According to some embodiments of the present disclosure, the text error correction method further comprises: according to whether an error in the source occurs for the first time for the training model, classifying the plurality of sample labels into two classes, a first class being sample labels where the error in the source occurs for the first time for the training model, and a second class being sample labels where the error in the source does not occur for the first time for the training model.

According to some embodiments of the present disclosure, the text error correction method further comprises: averaging precisions and recalls of the plurality of sample labels in the first class and the second class, respectively, to obtain an average precision and an average recall of the first-class sample labels and an average precision and an average recall of the second-class sample labels; and calculating E-F1 according to the average precision and the average recall of the first-class sample labels, and calculating I-F1 according to the average precision and the average recall of the second-class sample labels, wherein E-F1 is a harmonic mean F1 of the precisions and the recalls of the training model on those errors having not been seen in training, and I-F1 is a harmonic mean F1 of the precisions and the recalls of the training model on those errors having been seen in training.

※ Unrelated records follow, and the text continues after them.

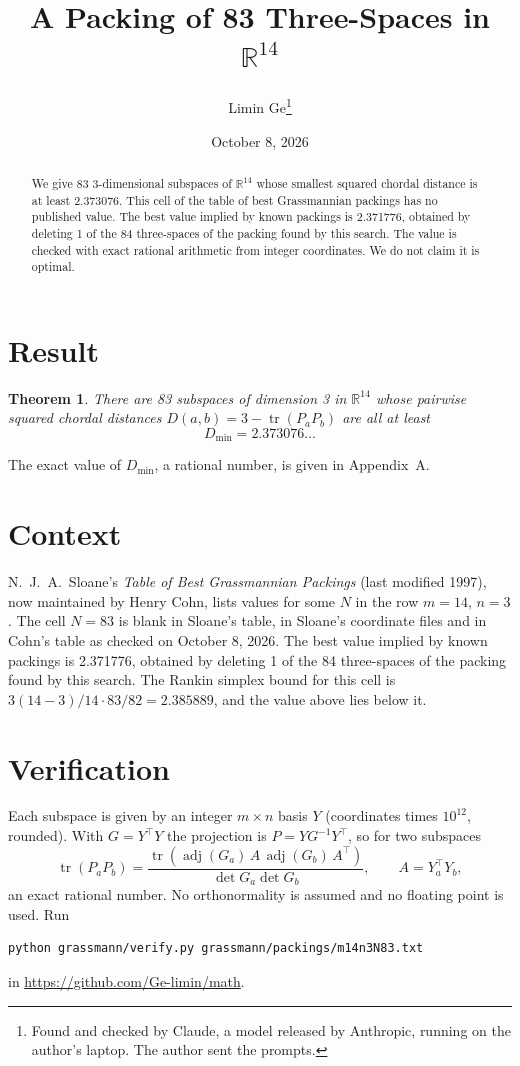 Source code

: \documentclass[11pt,a4paper]{article}
\title{A Packing of 83 Three-Spaces in $\mathbb{R}^{14}$}
\author{Limin Ge\thanks{Found and checked by Claude, a model released by Anthropic, running on the author's laptop. The author sent the prompts.}}
\date{October 8, 2026}
\newtheorem*{theorem}{Theorem}
\begin{document}
\maketitle
\begin{abstract}
We give 83 3-dimensional subspaces of $\mathbb{R}^{14}$ whose smallest squared chordal distance is at least 2.373076. This cell of the table of best Grassmannian packings has no published value. The best value implied by known packings is 2.371776, obtained by deleting 1 of the 84 three-spaces of the packing found by this search. The value is checked with exact rational arithmetic from integer coordinates. We do not claim it is optimal.
\end{abstract}

\section{Result}
\begin{theorem}
There are 83 subspaces of dimension 3 in $\mathbb{R}^{14}$ whose pairwise squared chordal distances $D(a,b) = 3 - \operatorname{tr}(P_aP_b)$ are all at least
\[ D_{\min} = 2.373076\ldots \]
\end{theorem}
The exact value of $D_{\min}$, a rational number, is given in Appendix~A.


\section{Context}
N.~J.~A.~Sloane's \emph{Table of Best Grassmannian Packings} (last modified 1997), now maintained by Henry Cohn, lists values for some $N$ in the row $m=14$, $n=3$. The cell $N=83$ is blank in Sloane's table, in Sloane's coordinate files and in Cohn's table as checked on October 8, 2026. The best value implied by known packings is 2.371776, obtained by deleting 1 of the 84 three-spaces of the packing found by this search. The Rankin simplex bound for this cell is $3(14-3)/14\cdot 83/82 = 2.385889$, and the value above lies below it.


\section{Verification}
Each subspace is given by an integer $m\times n$ basis $Y$ (coordinates times $10^{12}$, rounded). With $G=Y^\top Y$ the projection is $P=YG^{-1}Y^\top$, so for two subspaces
\[ \operatorname{tr}(P_aP_b)=\frac{\operatorname{tr}(\operatorname{adj}(G_a)\,A\,\operatorname{adj}(G_b)\,A^\top)}{\det G_a\det G_b},\qquad A=Y_a^\top Y_b, \]
an exact rational number. No orthonormality is assumed and no floating point is used. Run
\begin{verbatim}
python grassmann/verify.py grassmann/packings/m14n3N83.txt
\end{verbatim}
in \url{https://github.com/Ge-limin/math}.
\end{document}
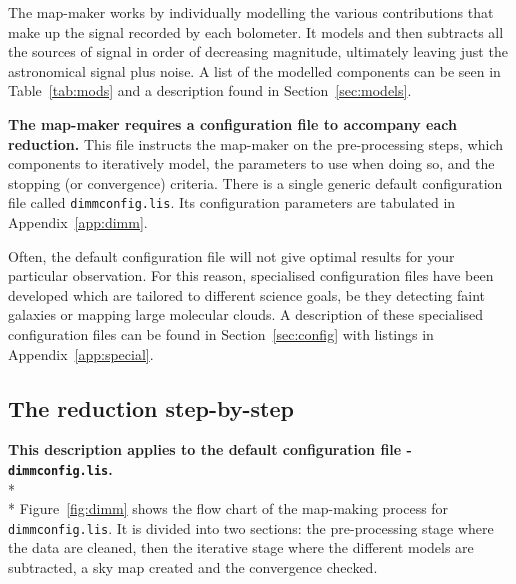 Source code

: \documentclass[twoside,11pt]{article}
\newcommand{\htmlref}[2]{#1}
\newcommand{\latexhtml}[2]{#1}
\renewcommand{\_}{\texttt{\symbol{95}}}
\newcommand{\file}[1]{\texttt{#1}}
\newcommand{\cref}[3]{\latexhtml{#1~\ref{#2}}{\htmlref{#3}{#2}}}
\begin{document}
The map-maker works by individually modelling the various
contributions that make up the signal recorded by each bolometer. It
models and then subtracts all the sources of signal in order of
decreasing magnitude, ultimately leaving just the astronomical signal
plus noise. A list of the modelled components can be seen in
\cref{Table}{tab:mods}{tabulated} and a description found in
\cref{Section}{sec:models}{The individual models}.

\textbf{The map-maker requires a configuration file to accompany each
reduction.} This file instructs the map-maker on the pre-processing
steps, which components to iteratively model, the parameters to use
when doing so, and the stopping (or convergence) criteria.
There is a single generic default configuration
file called \file{dimmconfig.lis}.  Its configuration parameters are
tabulated in \cref{Appendix}{app:dimm}{an appendix}.

Often, the default configuration file will not give optimal results
for your particular observation. For this reason, specialised
configuration files have been developed which are tailored to
different science goals, be they detecting faint galaxies or mapping
large molecular clouds. A
description of these specialised configuration files can be found
\cref{in Section}{sec:config}{here} with listings
\cref{in Appendix}{app:special}{this appendix}.


\subsection{The reduction step-by-step}

\textbf{This description applies to the default configuration file -
\file{dimmconfig.lis}.}\\*\\* \cref{Figure}{fig:dimm}{The graphic
below} shows the flow chart of the map-making process
for \file{dimmconfig.lis}. It is divided into two sections: the
pre-processing stage where the data are cleaned, then the iterative
stage where the different models are subtracted, a sky map created
and the convergence checked.
\end{document}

According to some embodiments of the present disclosure, a ratio of randomly adding the mask to the source is 0.1 to 0.3, preferably 0.2.

According to some embodiments of the present disclosure, the text error correction method further comprises: inputting a source to be corrected into the text error correction model to obtain a corrected target.

According to some embodiments of the present disclosure, the harmonic mean

$F 1 = \frac{2 * precision * recall}{(precision + recall)} .$

According to some embodiments of the present disclosure, the text error correction system further comprises: a classification unit configured to, according to whether an error in the source occurs for the first time for the training model, classify the plurality of sample labels into two classes, a first class being sample labels where the error in the source occurs for the first time for the training model, and a second class being sample labels where the error in the source does not occur for the first time for the training model.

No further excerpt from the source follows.